* Exercise objective
In the listing below, find the line containing "in this system)" and the line containing "This program is free". Repeat exactly those two lines and every line between them.
Top of Source information
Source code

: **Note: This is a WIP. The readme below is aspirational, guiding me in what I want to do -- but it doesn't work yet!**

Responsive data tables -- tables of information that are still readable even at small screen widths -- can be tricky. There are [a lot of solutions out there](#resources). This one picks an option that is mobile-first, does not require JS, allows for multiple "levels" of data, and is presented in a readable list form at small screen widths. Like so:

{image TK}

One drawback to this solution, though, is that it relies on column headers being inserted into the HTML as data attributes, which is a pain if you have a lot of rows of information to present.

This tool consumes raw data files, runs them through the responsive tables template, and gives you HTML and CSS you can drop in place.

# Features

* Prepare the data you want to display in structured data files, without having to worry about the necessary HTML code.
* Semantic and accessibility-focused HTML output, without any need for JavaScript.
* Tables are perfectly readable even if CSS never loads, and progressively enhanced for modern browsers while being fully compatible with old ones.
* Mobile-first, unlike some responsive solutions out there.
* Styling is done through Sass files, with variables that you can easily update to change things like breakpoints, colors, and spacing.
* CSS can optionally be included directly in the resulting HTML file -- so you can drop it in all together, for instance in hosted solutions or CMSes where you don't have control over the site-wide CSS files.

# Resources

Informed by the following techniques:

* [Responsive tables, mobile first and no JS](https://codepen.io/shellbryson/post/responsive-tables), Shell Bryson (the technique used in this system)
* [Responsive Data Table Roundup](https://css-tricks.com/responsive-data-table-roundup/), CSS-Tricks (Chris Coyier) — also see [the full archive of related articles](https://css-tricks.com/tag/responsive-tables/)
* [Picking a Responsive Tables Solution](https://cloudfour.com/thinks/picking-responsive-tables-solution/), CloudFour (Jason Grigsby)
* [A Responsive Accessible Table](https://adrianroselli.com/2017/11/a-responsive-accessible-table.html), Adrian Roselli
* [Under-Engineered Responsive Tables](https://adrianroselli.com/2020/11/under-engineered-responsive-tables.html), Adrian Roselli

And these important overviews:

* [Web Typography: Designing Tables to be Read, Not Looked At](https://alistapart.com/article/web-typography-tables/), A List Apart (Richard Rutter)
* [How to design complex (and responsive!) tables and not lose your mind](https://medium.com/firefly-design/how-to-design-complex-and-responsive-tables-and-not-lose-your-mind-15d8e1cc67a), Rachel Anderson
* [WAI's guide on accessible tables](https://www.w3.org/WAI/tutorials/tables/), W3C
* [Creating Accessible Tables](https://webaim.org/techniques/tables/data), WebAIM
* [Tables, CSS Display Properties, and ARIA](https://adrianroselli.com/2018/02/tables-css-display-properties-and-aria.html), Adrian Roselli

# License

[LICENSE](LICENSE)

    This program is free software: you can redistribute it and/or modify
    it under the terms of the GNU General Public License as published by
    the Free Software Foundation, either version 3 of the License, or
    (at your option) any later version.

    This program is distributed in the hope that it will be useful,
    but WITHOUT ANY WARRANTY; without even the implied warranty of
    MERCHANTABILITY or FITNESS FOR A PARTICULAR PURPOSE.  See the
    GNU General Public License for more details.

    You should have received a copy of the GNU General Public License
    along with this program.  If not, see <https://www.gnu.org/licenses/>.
Bottom of Source information
* Exercise result
* [Responsive tables, mobile first and no JS](https://codepen.io/shellbryson/post/responsive-tables), Shell Bryson (the technique used in this system)
* [Responsive Data Table Roundup](https://css-tricks.com/responsive-data-table-roundup/), CSS-Tricks (Chris Coyier) — also see [the full archive of related articles](https://css-tricks.com/tag/responsive-tables/)
* [Picking a Responsive Tables Solution](https://cloudfour.com/thinks/picking-responsive-tables-solution/), CloudFour (Jason Grigsby)
* [A Responsive Accessible Table](https://adrianroselli.com/2017/11/a-responsive-accessible-table.html), Adrian Roselli
* [Under-Engineered Responsive Tables](https://adrianroselli.com/2020/11/under-engineered-responsive-tables.html), Adrian Roselli

And these important overviews:

* [Web Typography: Designing Tables to be Read, Not Looked At](https://alistapart.com/article/web-typography-tables/), A List Apart (Richard Rutter)
* [How to design complex (and responsive!) tables and not lose your mind](https://medium.com/firefly-design/how-to-design-complex-and-responsive-tables-and-not-lose-your-mind-15d8e1cc67a), Rachel Anderson
* [WAI's guide on accessible tables](https://www.w3.org/WAI/tutorials/tables/), W3C
* [Creating Accessible Tables](https://webaim.org/techniques/tables/data), WebAIM
* [Tables, CSS Display Properties, and ARIA](https://adrianroselli.com/2018/02/tables-css-display-properties-and-aria.html), Adrian Roselli

# License

[LICENSE](LICENSE)

    This program is free software: you can redistribute it and/or modify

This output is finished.